Work to be completed: Please transcribe exactly, and only, the lines of the data below between the line holding "ist die Struktur" and the line holding "abstrakten Syntax auf.", inclusive.

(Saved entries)
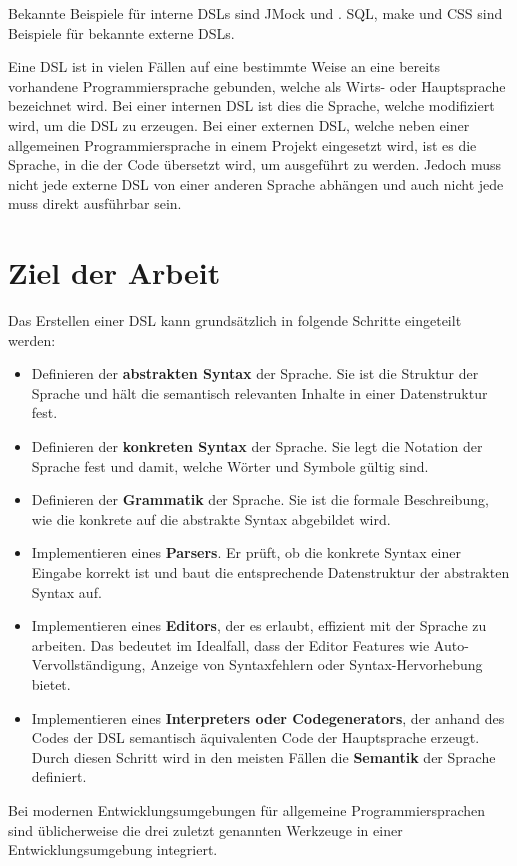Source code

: Bekannte Beispiele für interne DSLs sind JMock und . SQL, make und CSS sind Beispiele für bekannte externe DSLs.

Eine DSL ist in vielen Fällen auf eine bestimmte Weise an eine bereits vorhandene Programmiersprache gebunden, welche als Wirts- oder Hauptsprache bezeichnet wird. Bei einer internen DSL ist dies die Sprache, welche modifiziert wird, um die DSL zu erzeugen. Bei einer externen DSL, welche neben einer allgemeinen Programmiersprache in einem Projekt eingesetzt wird, ist es die Sprache, in die der Code übersetzt wird, um ausgeführt zu werden.
Jedoch muss nicht jede externe DSL von einer anderen Sprache abhängen und auch nicht jede muss direkt ausführbar sein\cite{paper:Mernik}.

\section{Ziel der Arbeit}\label{sct:ziel}
Das Erstellen einer DSL kann grundsätzlich in folgende Schritte eingeteilt werden:
\begin{itemize}
	\item Definieren der \textbf{abstrakten Syntax} der Sprache. Sie ist die Struktur der Sprache und hält die semantisch relevanten Inhalte in einer Datenstruktur fest\cite{www:heise}.
	\item Definieren der \textbf{konkreten Syntax} der Sprache. Sie legt die Notation der Sprache fest und damit, welche Wörter und Symbole gültig sind.
	\item Definieren der \textbf{Grammatik} der Sprache. Sie ist die formale Beschreibung, wie die konkrete auf die abstrakte Syntax abgebildet wird\cite{www:heise}.
	\item Implementieren eines \textbf{Parsers}. Er prüft, ob die konkrete Syntax einer Eingabe korrekt ist und baut die entsprechende Datenstruktur der abstrakten Syntax auf. 
	\item Implementieren eines \textbf{Editors}, der es erlaubt, effizient mit der Sprache zu arbeiten. Das bedeutet im Idealfall, dass der Editor Features wie Auto-Vervollständigung, Anzeige von Syntaxfehlern oder Syntax-Hervorhebung bietet.
	\item Implementieren eines \textbf{Interpreters oder Codegenerators}, der anhand des Codes der DSL semantisch äquivalenten Code der Hauptsprache erzeugt. Durch diesen Schritt wird in den meisten Fällen die \textbf{Semantik} der Sprache definiert.
\end{itemize}
Bei modernen Entwicklungsumgebungen für allgemeine Programmiersprachen sind üblicherweise die drei zuletzt genannten Werkzeuge in einer Entwicklungsumgebung integriert.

Expected answer:
	\item Definieren der \textbf{abstrakten Syntax} der Sprache. Sie ist die Struktur der Sprache und hält die semantisch relevanten Inhalte in einer Datenstruktur fest\cite{www:heise}.
	\item Definieren der \textbf{konkreten Syntax} der Sprache. Sie legt die Notation der Sprache fest und damit, welche Wörter und Symbole gültig sind.
	\item Definieren der \textbf{Grammatik} der Sprache. Sie ist die formale Beschreibung, wie die konkrete auf die abstrakte Syntax abgebildet wird\cite{www:heise}.
	\item Implementieren eines \textbf{Parsers}. Er prüft, ob die konkrete Syntax einer Eingabe korrekt ist und baut die entsprechende Datenstruktur der abstrakten Syntax auf. 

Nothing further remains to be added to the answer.